SURABAYA, iNews.id - Masih hangat di ingatan masyarakat. Beberapa waktu lalu, ada oknum pelayanan kesehatan perusahaan milik negara yang ingin mencari cuan dengan cara yang picik.
Oknum tersebut berencana mendaurulang stik rapid test yang kemudian digunakan kembali kepada masyarakat yang hendak melakukan rapid test.
Fenomena itu ternyata menjadi perhatian para akademisi. Salah satunya yakni Riris Lukitasari. Mahasiswi Fakultas Hukum Universitas 17 Agustus 1945 (Untag) Surabaya inipun akhirnya meneliti tentang fenomena daur ulang alat rapid test.
Hasil penelitian, ia tuangkan dalam Skripsi berjudul ‘Sanksi Pidana Terhadap Pelaku Pendaur ulang Alat Rapid Tes Bekas’. Alhasil, karyanya berhasil mengantarkan Riris Lukitasari mendapatkan predikat Skripsi Menarik.
Menurut Riris, tindakan oknum kesehatan ini harus menjadi perhatian. Mengingat kebutuhan rapid test yang tinggi tidak hanya dipandang dari aspek pelayanan kesehatan semata, akan tetapi peluang bisnis di bidang kesehatan.
Riris mengatakan, bahwa biaya rapid test yang cukup mahal bagi sebagian orang membuat penyediaan jasa fasilitas kesehatan menjadikannya sebagai peluang usaha yang menguntungkan.
“Beberapa oknum telah memanfaatkan situasi dan kondisi tersebut untuk memperoleh keuntungan," kata dia.
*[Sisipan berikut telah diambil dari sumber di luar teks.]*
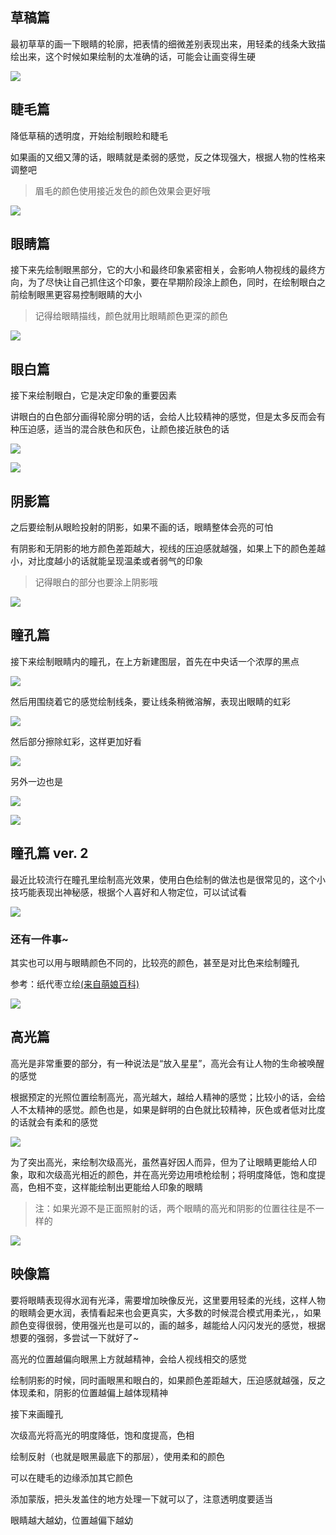 ## 草稿篇

最初草草的画一下眼睛的轮廓，把表情的细微差别表现出来，用轻柔的线条大致描绘出来，这个时候如果绘制的太准确的话，可能会让画变得生硬

![](../assets/image/9cdb66f927a6cb80/1.png)

## 睫毛篇

降低草稿的透明度，开始绘制眼睑和睫毛

如果画的又细又薄的话，眼睛就是柔弱的感觉，反之体现强大，根据人物的性格来调整吧

> 眉毛的颜色使用接近发色的颜色效果会更好哦

![](../assets/image/9cdb66f927a6cb80/2.png)

## 眼睛篇

接下来先绘制眼黑部分，它的大小和最终印象紧密相关，会影响人物视线的最终方向，为了尽快让自己抓住这个印象，要在早期阶段涂上颜色，同时，在绘制眼白之前绘制眼黑更容易控制眼睛的大小

> 记得给眼睛描线，颜色就用比眼睛颜色更深的颜色

![](../assets/image/9cdb66f927a6cb80/3.png)

## 眼白篇

接下来绘制眼白，它是决定印象的重要因素

讲眼白的白色部分画得轮廓分明的话，会给人比较精神的感觉，但是太多反而会有种压迫感，适当的混合肤色和灰色，让颜色接近肤色的话

![](../assets/image/9cdb66f927a6cb80/4.png)

![](../assets/image/9cdb66f927a6cb80/5.png)

## 阴影篇

之后要绘制从眼睑投射的阴影，如果不画的话，眼睛整体会亮的可怕

有阴影和无阴影的地方颜色差距越大，视线的压迫感就越强，如果上下的颜色差越小，对比度越小的话就能呈现温柔或者弱气的印象

> 记得眼白的部分也要涂上阴影哦

![](../assets/image/9cdb66f927a6cb80/6.png)

## 瞳孔篇

接下来绘制眼睛内的瞳孔，在上方新建图层，首先在中央话一个浓厚的黑点

![](../assets/image/9cdb66f927a6cb80/7.png)

然后用围绕着它的感觉绘制线条，要让线条稍微溶解，表现出眼睛的虹彩

![](../assets/image/9cdb66f927a6cb80/8.png)

然后部分擦除虹彩，这样更加好看

![](../assets/image/9cdb66f927a6cb80/9.png)

另外一边也是

![](../assets/image/9cdb66f927a6cb80/10.png)

![](../assets/image/9cdb66f927a6cb80/11.png)

## 瞳孔篇 ver. 2

最近比较流行在瞳孔里绘制高光效果，使用白色绘制的做法也是很常见的，这个小技巧能表现出神秘感，根据个人喜好和人物定位，可以试试看

![](../assets/image/9cdb66f927a6cb80/12.png)

### 还有一件事~

其实也可以用与眼睛颜色不同的，比较亮的颜色，甚至是对比色来绘制瞳孔

参考：纸代枣立绘[(来自萌娘百科)](https://zh.moegirl.org.cn/%E7%BA%B8%E4%BB%A3%E6%9E%A3)

![](../assets/image/9cdb66f927a6cb80/纸代枣立绘.png)

## 高光篇

高光是非常重要的部分，有一种说法是“放入星星”，高光会有让人物的生命被唤醒的感觉

根据预定的光照位置绘制高光，高光越大，越给人精神的感觉；比较小的话，会给人不太精神的感觉。颜色也是，如果是鲜明的白色就比较精神，灰色或者低对比度的话就会有柔和的感觉

![](../assets/image/9cdb66f927a6cb80/13.png)

为了突出高光，来绘制次级高光，虽然喜好因人而异，但为了让眼睛更能给人印象，取和次级高光相近的颜色，并在高光旁边用喷枪绘制；将明度降低，饱和度提高，色相不变，这样能绘制出更能给人印象的眼睛

> 注：如果光源不是正面照射的话，两个眼睛的高光和阴影的位置往往是不一样的

![](../assets/image/9cdb66f927a6cb80/14.png)

## 映像篇

要将眼睛表现得水润有光泽，需要增加映像反光，这里要用轻柔的光线，这样人物的眼睛会更水润，表情看起来也会更真实，大多数的时候混合模式用柔光，，如果颜色变得很弱，使用强光也是可以的，画的越多，越能给人闪闪发光的感觉，根据想要的强弱，多尝试一下就好了~

高光的位置越偏向眼黑上方就越精神，会给人视线相交的感觉

绘制阴影的时候，同时画眼黑和眼白的，如果颜色差距越大，压迫感就越强，反之体现柔和，阴影的位置越偏上越体现精神

接下来画瞳孔



次级高光将高光的明度降低，饱和度提高，色相

绘制反射（也就是眼黑最底下的那层），使用柔和的颜色

可以在睫毛的边缘添加其它颜色

添加蒙版，把头发盖住的地方处理一下就可以了，注意透明度要适当

眼睛越大越幼，位置越偏下越幼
Topik ini menarik perhatian Riris karena masih belum banyak yang mengkaji dari sisi hukum. Dalam kasus rapid test bekas, lanjutnya, terdapat permasalahan-permasalahan yang belum terjawab dan terlebih lagi belum banyak penelitian yang membahas kasus tersebut.
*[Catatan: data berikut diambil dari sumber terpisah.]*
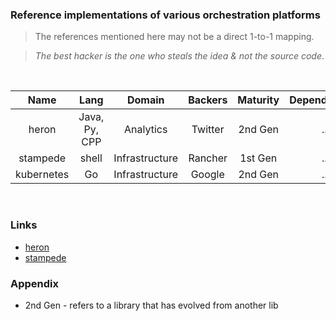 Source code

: ### Reference implementations of various orchestration platforms

> The references mentioned here may not be a direct 1-to-1 mapping.

> *The best hacker is the one who steals the idea & not the source code*.

<br />

| Name          | Lang          | Domain         | Backers  | Maturity  | Dependencies |  UI   | Active | 
| :-----------: |:-------------:| :-------:      | :-----:  | :-----:   |  :------:    | :---: |  :---: |
| heron         | Java, Py, CPP |  Analytics     | Twitter  | 2nd Gen   |  ..          | ..    | Yes    |
| stampede      | shell         | Infrastructure | Rancher  | 1st Gen   |  ..          | ..    | No     |
| kubernetes    | Go            | Infrastructure | Google   | 2nd Gen   |  ..          | Yes   | Yes    |

<br />

### Links

- [heron](https://github.com/twitter/heron/tree/master/heron)
- [stampede](https://github.com/cattleio/stampede)


### Appendix

- 2nd Gen - refers to a library that has evolved from another lib
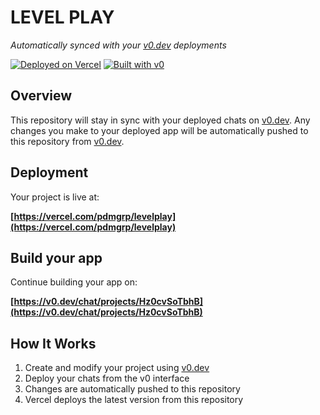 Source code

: # LEVEL PLAY

*Automatically synced with your [v0.dev](https://v0.dev) deployments*

[![Deployed on Vercel](https://img.shields.io/badge/Deployed%20on-Vercel-black?style=for-the-badge&logo=vercel)](https://vercel.com/pdmgrp/levelplay)
[![Built with v0](https://img.shields.io/badge/Built%20with-v0.dev-black?style=for-the-badge)](https://v0.dev/chat/projects/Hz0cvSoTbhB)

## Overview

This repository will stay in sync with your deployed chats on [v0.dev](https://v0.dev).
Any changes you make to your deployed app will be automatically pushed to this repository from [v0.dev](https://v0.dev).

## Deployment

Your project is live at:

**[https://vercel.com/pdmgrp/levelplay](https://vercel.com/pdmgrp/levelplay)**

## Build your app

Continue building your app on:

**[https://v0.dev/chat/projects/Hz0cvSoTbhB](https://v0.dev/chat/projects/Hz0cvSoTbhB)**

## How It Works

1. Create and modify your project using [v0.dev](https://v0.dev)
2. Deploy your chats from the v0 interface
3. Changes are automatically pushed to this repository
4. Vercel deploys the latest version from this repository
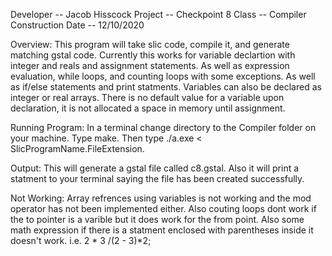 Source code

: Developer -- Jacob Hisscock
Project -- Checkpoint 8
Class -- Compiler Construction
Date -- 12/10/2020

Overview:
This program will take slic code, compile it, and generate matching gstal code.
Currently this works for variable declartion with integer and reals and assignment statements.
As well as expression evaluation, while loops, and counting loops with some exceptions.
As well as if/else statements and print statments.
Variables can also be declared as integer or real arrays.
There is no default value for a variable upon declaration, it is not allocated a space in memory until assignment.

Running Program:
In a terminal change directory to the Compiler folder on your machine.
Type make.
Then type ./a.exe < SlicProgramName.FileExtension.

Output:
This will generate a gstal file called c8.gstal.
Also it will print a statment to your terminal saying the file has been created successfully.

Not Working:
Array refrences using variables is not working and the mod operator has not been implemented either.
Also couting loops dont work if the to pointer is a varible but it does work for the from point.
Also some math expression if there is a statment enclosed with parentheses inside it doesn't work. i.e. 2 * 3 /(2 - 3)*2;
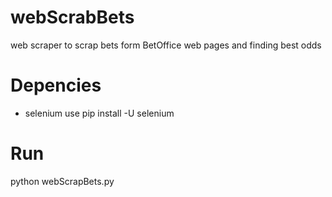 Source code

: # webScrabBets
web scraper to scrap bets form BetOffice web pages and finding best odds

# Depencies
 - selenium use pip install -U selenium

# Run
python webScrapBets.py
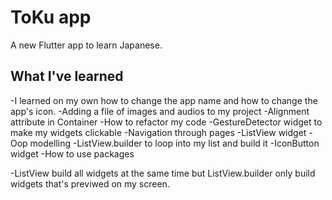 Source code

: # ToKu app

A new Flutter app to learn Japanese.

## What I've learned

-I learned on my own how to change the app name and how to change the app's icon.
-Adding a file of images and audios to my project 
-Alignment attribute in Container 
-How to refactor my code
-GestureDetector widget to make my widgets clickable
-Navigation through pages
-ListView widget
-Oop modelling
-ListView.builder to loop into my list and build it
-IconButton widget
-How to use packages

-ListView build all widgets at the same time but ListView.builder only build widgets that's previwed on my screen.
Dia mengatakan bahwa kasus tersebut sangat miris mengingat pelaku merupakan tenaga medis dengan jabatan Bussiness Manager.
“Dari kasus ini tidak menutup kemungkinan dapat menurunkan kepercayaan publik dalam menggunakan rapid test antigen,” kata Riris.
Sulung dari tiga bersaudara ini menyebutkan bahwa tindakan para oknum pendaur ulang alat rapid test dinilai telah memenuhi unsur melawan hukum dan melanggar beberapa ketentuan hukum, sehingga dapat dipidanakan.
“Kasus ini dikaji melalui Undang-Undang Nomor 36 Tahun 2009 tentang Kesehatan dan Undang-Undang Nomor 8 Tahun 1999 tentang Perlindungan Konsumen serta Undang-Undang Nomor 8 Tahun 2010 tentang Pencegahan dan Pemberantasan Tindak Pidana Pencucian Uang jika diberlakukan penambahan sanksi. Semuanya sudah sangat efektif,” sebut Riris.
Lebih lanjut Riris memaparkan,tindakan oknum petugas medis pelayanan kesehatan pada perusahaan milik negara di Bandara Kualanamu yang sengaja mendaurulang alat rapid test bekas dapat dikenakan pidana penjara maksimal lima tahun atau pidana denda maksimal dua Miliar.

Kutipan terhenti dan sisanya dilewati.